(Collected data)
○ ○ ○
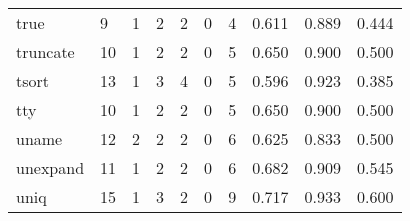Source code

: \begin{longtable}{lp{1.3cm}p{1.3cm}p{1.3cm}p{1.3cm}p{1.3cm}p{1.3cm}p{1.3cm}p{1.3cm}p{1.3cm}}
true      &                      9 &                                             1 &                                            2 &                                           2 &                                            0 &                                          4 &                                0.611 &                                  0.889 &                                0.444 \\
truncate  &                     10 &                                             1 &                                            2 &                                           2 &                                            0 &                                          5 &                                0.650 &                                  0.900 &                                0.500 \\
tsort     &                     13 &                                             1 &                                            3 &                                           4 &                                            0 &                                          5 &                                0.596 &                                  0.923 &                                0.385 \\
tty       &                     10 &                                             1 &                                            2 &                                           2 &                                            0 &                                          5 &                                0.650 &                                  0.900 &                                0.500 \\
uname     &                     12 &                                             2 &                                            2 &                                           2 &                                            0 &                                          6 &                                0.625 &                                  0.833 &                                0.500 \\
unexpand  &                     11 &                                             1 &                                            2 &                                           2 &                                            0 &                                          6 &                                0.682 &                                  0.909 &                                0.545 \\
uniq      &                     15 &                                             1 &                                            3 &                                           2 &                                            0 &                                          9 &                                0.717 &                                  0.933 &                                0.600 \\

\end{longtable}
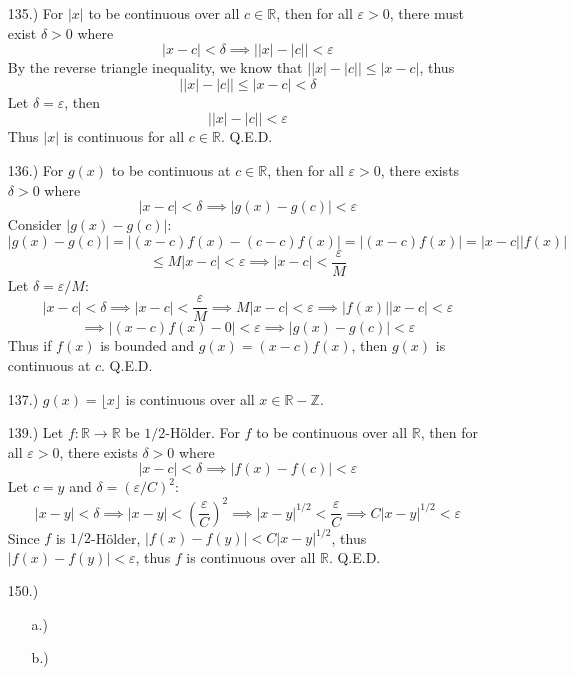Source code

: \documentclass[12pt]{article}
\newcommand{\vertb}[1]{\left\vert#1\right\vert}
\newcommand{\parns}[1]{\left(#1\right)}
\newcommand{\e}{\varepsilon}
\newcommand{\lm}[1]{\displaystyle\lim_{#1}}
\begin{document}
\begin{itemize}



    \item [135.)] For $\vertb{x}$ to be continuous over all $c\in\mathbb{R}$, then for all $\e>0$, there must exist $\delta>0$ where
    \[\vertb{x-c}<\delta\implies\big\vert{\vertb{x}-\vertb{c}}\big\vert<\e\]
    By the reverse triangle inequality, we know that $\big\vert{\vertb{x}-\vertb{c}}\big\vert\leq\vertb{x-c}$, thus
    \[\big\vert{\vertb{x}-\vertb{c}}\big\vert\leq\vertb{x-c}<\delta\]
    Let $\delta=\e$, then
    \[\big\vert{\vertb{x}-\vertb{c}}\big\vert<\e\]
    Thus $\vertb{x}$ is continuous for all $c\in\mathbb{R}$. Q.E.D.

    \item [136.)] For $g(x)$ to be continuous at $c\in\mathbb R$, then for all $\e>0$, there exists $\delta>0$ where
    \[\vertb{x-c}<\delta\implies\vertb{g(x)-g(c)}<\e\]
    Consider $\vertb{g(x)-g(c)}$:
    \[\vertb{g(x)-g(c)}=\vertb{(x-c)f(x)-(c-c)f(x)}=\vertb{(x-c)f(x)}=\vertb{x-c}\vertb{f(x)}\]
    \[\leq M\vertb{x-c}<\e\implies\vertb{x-c}<\frac{\e}{M}\]
    Let $\delta=\e/M$:
    \[\vertb{x-c}<\delta\implies\vertb{x-c}<\frac{\e}{M}\implies M\vertb{x-c}<\e\implies \vertb{f(x)}\vertb{x-c}<\e\]
    \[\implies\vertb{(x-c)f(x)-0}<\e\implies\vertb{g(x)-g(c)}<\e\]
    Thus if $f(x)$ is bounded and $g(x)=(x-c)f(x)$, then $g(x)$ is continuous at $c$. Q.E.D.

    \item [137.)] $g(x)=\lfloor x\rfloor$ is continuous over all $x\in\mathbb{R}-\mathbb{Z}$.
 
    \item [139.)] Let $f:\mathbb R\to\mathbb R$ be $1/2$-H\"older. For $f$ to be continuous over all $\mathbb R$, then for all $\e>0$, there exists $\delta>0$ where
    \[\vertb{x-c}<\delta\implies\vertb{f(x)-f(c)}<\e\]
    Let $c=y$ and $\delta=(\e/C)^2$:
    \[\vertb{x-y}<\delta\implies\vertb{x-y}<\parns{\frac{\e}{C}}^2\implies\vertb{x-y}^{1/2}<\frac{\e}{C}\implies C\vertb{x-y}^{1/2}<\e\]
    Since $f$ is $1/2$-H\"older, $\vertb{f(x)-f(y)}<C\vertb{x-y}^{1/2}$, thus $\vertb{f(x)-f(y)}<\e$, thus $f$ is continuous over all $\mathbb{R}$. Q.E.D.


    \item [150.)] \begin{itemize}
        \item [a.)] 
        
        \item [b.)] 
     \end{itemize}

\end{itemize}
\end{document}
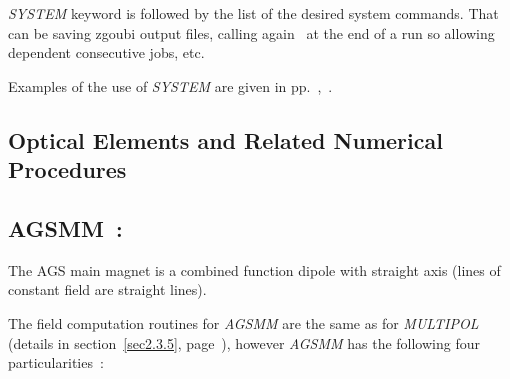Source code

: \medskip 

\noindent  \textsl{SYSTEM} keyword is followed by the list of the desired system commands. That 
can be saving zgoubi output files, calling again \zgou\ at the end of a run so allowing 
dependent consecutive jobs, etc. 


\medskip 

 Examples of the use of \textsl{SYSTEM}  are given in pp.~\pageref{ExaFITREBELOTE},~\pageref{ExaSYSTEM}.  





\clearemptydoublepage


\subsection{Optical Elements and Related Numerical Procedures} \label{sec4.4}


\subsection*{AGSMM~:  \AGSMMTitl} \label{AGSMM}
\medskip 


The AGS main magnet is a combined function dipole with straight axis (lines of constant field are straight lines).  

\noindent The field computation routines for   \textsl{AGSMM}  are the same as for \textsl{MULTIPOL} 
(details in section~\ref{sec2.3.5}, page~\pageref{sec2.3.5}), 
however  \textsl{AGSMM}  has  the following four particularities~: 

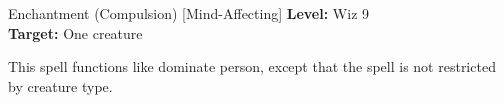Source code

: {Enchantment (Compulsion) [Mind-Affecting]}
{
	\textbf{Level:}
	Wiz 9\\
	\textbf{Target:}
	One creature\\
}
{
	This spell functions like dominate person, except that the spell is not restricted by creature type.

}
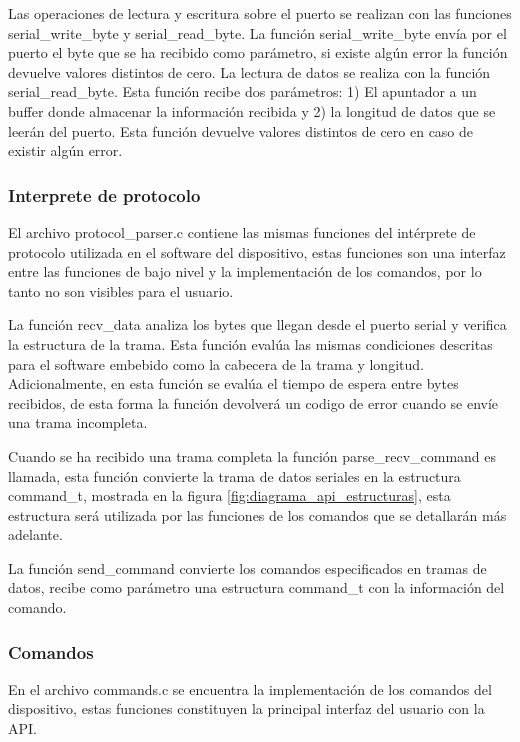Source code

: Las operaciones de lectura y escritura sobre el puerto se realizan con las funciones serial\_write\_byte y serial\_read\_byte. La función serial\_write\_byte envía por el puerto el byte que se ha recibido como parámetro, si existe algún error la función devuelve valores distintos de cero. La lectura de datos se realiza con la función serial\_read\_byte. Esta función recibe dos parámetros: 1) El apuntador a un buffer donde almacenar la información recibida y 2) la longitud de datos que se leerán del puerto. Esta función devuelve valores distintos de cero en caso de existir algún error. 

\subsubsection{Interprete de protocolo}

El archivo protocol\_parser.c contiene las mismas funciones del intérprete de protocolo utilizada en el software del dispositivo, estas funciones son una interfaz entre las funciones de bajo nivel y la implementación de los comandos, por lo tanto no son visibles para el usuario. 

La función recv\_data analiza los bytes que llegan desde el puerto serial y verifica la estructura de la trama. Esta función evalúa las mismas condiciones descritas para el software embebido como la cabecera de la trama y longitud. Adicionalmente, en esta función se evalúa el tiempo de espera entre bytes recibidos, de esta forma la función devolverá un codigo de error cuando se envíe una trama incompleta.

Cuando se ha recibido una trama completa la función parse\_recv\_command es llamada, esta función convierte la trama de datos seriales en la estructura command\_t, mostrada en la figura \ref{fig:diagrama_api_estructuras}, esta estructura será utilizada por las funciones de los comandos que se detallarán más adelante.

La función send\_command convierte los comandos especificados en tramas de datos, recibe como parámetro una estructura command\_t con la información del comando. 

\subsubsection{Comandos}

En el archivo commands.c se encuentra la implementación de los comandos del dispositivo, estas funciones constituyen la principal interfaz del usuario con la API.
○ ○ ○
## Required work
Make an exact copy of the data, leaving its pictures out.

## Reply to the task
Source code

: \begin{longtable}{lp{1.3cm}p{1.3cm}p{1.3cm}p{1.3cm}p{1.3cm}p{1.3cm}p{1.3cm}p{1.3cm}p{1.3cm}}
true      &                      9 &                                             1 &                                            2 &                                           2 &                                            0 &                                          4 &                                0.611 &                                  0.889 &                                0.444 \\
truncate  &                     10 &                                             1 &                                            2 &                                           2 &                                            0 &                                          5 &                                0.650 &                                  0.900 &                                0.500 \\
tsort     &                     13 &                                             1 &                                            3 &                                           4 &                                            0 &                                          5 &                                0.596 &                                  0.923 &                                0.385 \\
tty       &                     10 &                                             1 &                                            2 &                                           2 &                                            0 &                                          5 &                                0.650 &                                  0.900 &                                0.500 \\
uname     &                     12 &                                             2 &                                            2 &                                           2 &                                            0 &                                          6 &                                0.625 &                                  0.833 &                                0.500 \\
unexpand  &                     11 &                                             1 &                                            2 &                                           2 &                                            0 &                                          6 &                                0.682 &                                  0.909 &                                0.545 \\
uniq      &                     15 &                                             1 &                                            3 &                                           2 &                                            0 &                                          9 &                                0.717 &                                  0.933 &                                0.600 \\

\end{longtable}
Source code

: \documentclass[12pt]{article}
\newcommand{\vertb}[1]{\left\vert#1\right\vert}
\newcommand{\parns}[1]{\left(#1\right)}
\newcommand{\e}{\varepsilon}
\newcommand{\lm}[1]{\displaystyle\lim_{#1}}
\begin{document}
\begin{itemize}



    \item [135.)] For $\vertb{x}$ to be continuous over all $c\in\mathbb{R}$, then for all $\e>0$, there must exist $\delta>0$ where
    \[\vertb{x-c}<\delta\implies\big\vert{\vertb{x}-\vertb{c}}\big\vert<\e\]
    By the reverse triangle inequality, we know that $\big\vert{\vertb{x}-\vertb{c}}\big\vert\leq\vertb{x-c}$, thus
    \[\big\vert{\vertb{x}-\vertb{c}}\big\vert\leq\vertb{x-c}<\delta\]
    Let $\delta=\e$, then
    \[\big\vert{\vertb{x}-\vertb{c}}\big\vert<\e\]
    Thus $\vertb{x}$ is continuous for all $c\in\mathbb{R}$. Q.E.D.

    \item [136.)] For $g(x)$ to be continuous at $c\in\mathbb R$, then for all $\e>0$, there exists $\delta>0$ where
    \[\vertb{x-c}<\delta\implies\vertb{g(x)-g(c)}<\e\]
    Consider $\vertb{g(x)-g(c)}$:
    \[\vertb{g(x)-g(c)}=\vertb{(x-c)f(x)-(c-c)f(x)}=\vertb{(x-c)f(x)}=\vertb{x-c}\vertb{f(x)}\]
    \[\leq M\vertb{x-c}<\e\implies\vertb{x-c}<\frac{\e}{M}\]
    Let $\delta=\e/M$:
    \[\vertb{x-c}<\delta\implies\vertb{x-c}<\frac{\e}{M}\implies M\vertb{x-c}<\e\implies \vertb{f(x)}\vertb{x-c}<\e\]
    \[\implies\vertb{(x-c)f(x)-0}<\e\implies\vertb{g(x)-g(c)}<\e\]
    Thus if $f(x)$ is bounded and $g(x)=(x-c)f(x)$, then $g(x)$ is continuous at $c$. Q.E.D.

    \item [137.)] $g(x)=\lfloor x\rfloor$ is continuous over all $x\in\mathbb{R}-\mathbb{Z}$.
 
    \item [139.)] Let $f:\mathbb R\to\mathbb R$ be $1/2$-H\"older. For $f$ to be continuous over all $\mathbb R$, then for all $\e>0$, there exists $\delta>0$ where
    \[\vertb{x-c}<\delta\implies\vertb{f(x)-f(c)}<\e\]
    Let $c=y$ and $\delta=(\e/C)^2$:
    \[\vertb{x-y}<\delta\implies\vertb{x-y}<\parns{\frac{\e}{C}}^2\implies\vertb{x-y}^{1/2}<\frac{\e}{C}\implies C\vertb{x-y}^{1/2}<\e\]
    Since $f$ is $1/2$-H\"older, $\vertb{f(x)-f(y)}<C\vertb{x-y}^{1/2}$, thus $\vertb{f(x)-f(y)}<\e$, thus $f$ is continuous over all $\mathbb{R}$. Q.E.D.


    \item [150.)] \begin{itemize}
        \item [a.)] 
        
        \item [b.)] 
     \end{itemize}

\end{itemize}
\end{document}
Source code

: \medskip 

\noindent  \textsl{SYSTEM} keyword is followed by the list of the desired system commands. That 
can be saving zgoubi output files, calling again \zgou\ at the end of a run so allowing 
dependent consecutive jobs, etc. 


\medskip 

 Examples of the use of \textsl{SYSTEM}  are given in pp.~\pageref{ExaFITREBELOTE},~\pageref{ExaSYSTEM}.  





\clearemptydoublepage


\subsection{Optical Elements and Related Numerical Procedures} \label{sec4.4}


\subsection*{AGSMM~:  \AGSMMTitl} \label{AGSMM}
\medskip 


The AGS main magnet is a combined function dipole with straight axis (lines of constant field are straight lines).  

\noindent The field computation routines for   \textsl{AGSMM}  are the same as for \textsl{MULTIPOL} 
(details in section~\ref{sec2.3.5}, page~\pageref{sec2.3.5}), 
however  \textsl{AGSMM}  has  the following four particularities~: 

Source code

: {Enchantment (Compulsion) [Mind-Affecting]}
{
	\textbf{Level:}
	Wiz 9\\
	\textbf{Target:}
	One creature\\
}
{
	This spell functions like dominate person, except that the spell is not restricted by creature type.

}
Source code

: Las operaciones de lectura y escritura sobre el puerto se realizan con las funciones serial\_write\_byte y serial\_read\_byte. La función serial\_write\_byte envía por el puerto el byte que se ha recibido como parámetro, si existe algún error la función devuelve valores distintos de cero. La lectura de datos se realiza con la función serial\_read\_byte. Esta función recibe dos parámetros: 1) El apuntador a un buffer donde almacenar la información recibida y 2) la longitud de datos que se leerán del puerto. Esta función devuelve valores distintos de cero en caso de existir algún error. 

\subsubsection{Interprete de protocolo}

El archivo protocol\_parser.c contiene las mismas funciones del intérprete de protocolo utilizada en el software del dispositivo, estas funciones son una interfaz entre las funciones de bajo nivel y la implementación de los comandos, por lo tanto no son visibles para el usuario. 

La función recv\_data analiza los bytes que llegan desde el puerto serial y verifica la estructura de la trama. Esta función evalúa las mismas condiciones descritas para el software embebido como la cabecera de la trama y longitud. Adicionalmente, en esta función se evalúa el tiempo de espera entre bytes recibidos, de esta forma la función devolverá un codigo de error cuando se envíe una trama incompleta.

Cuando se ha recibido una trama completa la función parse\_recv\_command es llamada, esta función convierte la trama de datos seriales en la estructura command\_t, mostrada en la figura \ref{fig:diagrama_api_estructuras}, esta estructura será utilizada por las funciones de los comandos que se detallarán más adelante.

La función send\_command convierte los comandos especificados en tramas de datos, recibe como parámetro una estructura command\_t con la información del comando. 

\subsubsection{Comandos}

En el archivo commands.c se encuentra la implementación de los comandos del dispositivo, estas funciones constituyen la principal interfaz del usuario con la API.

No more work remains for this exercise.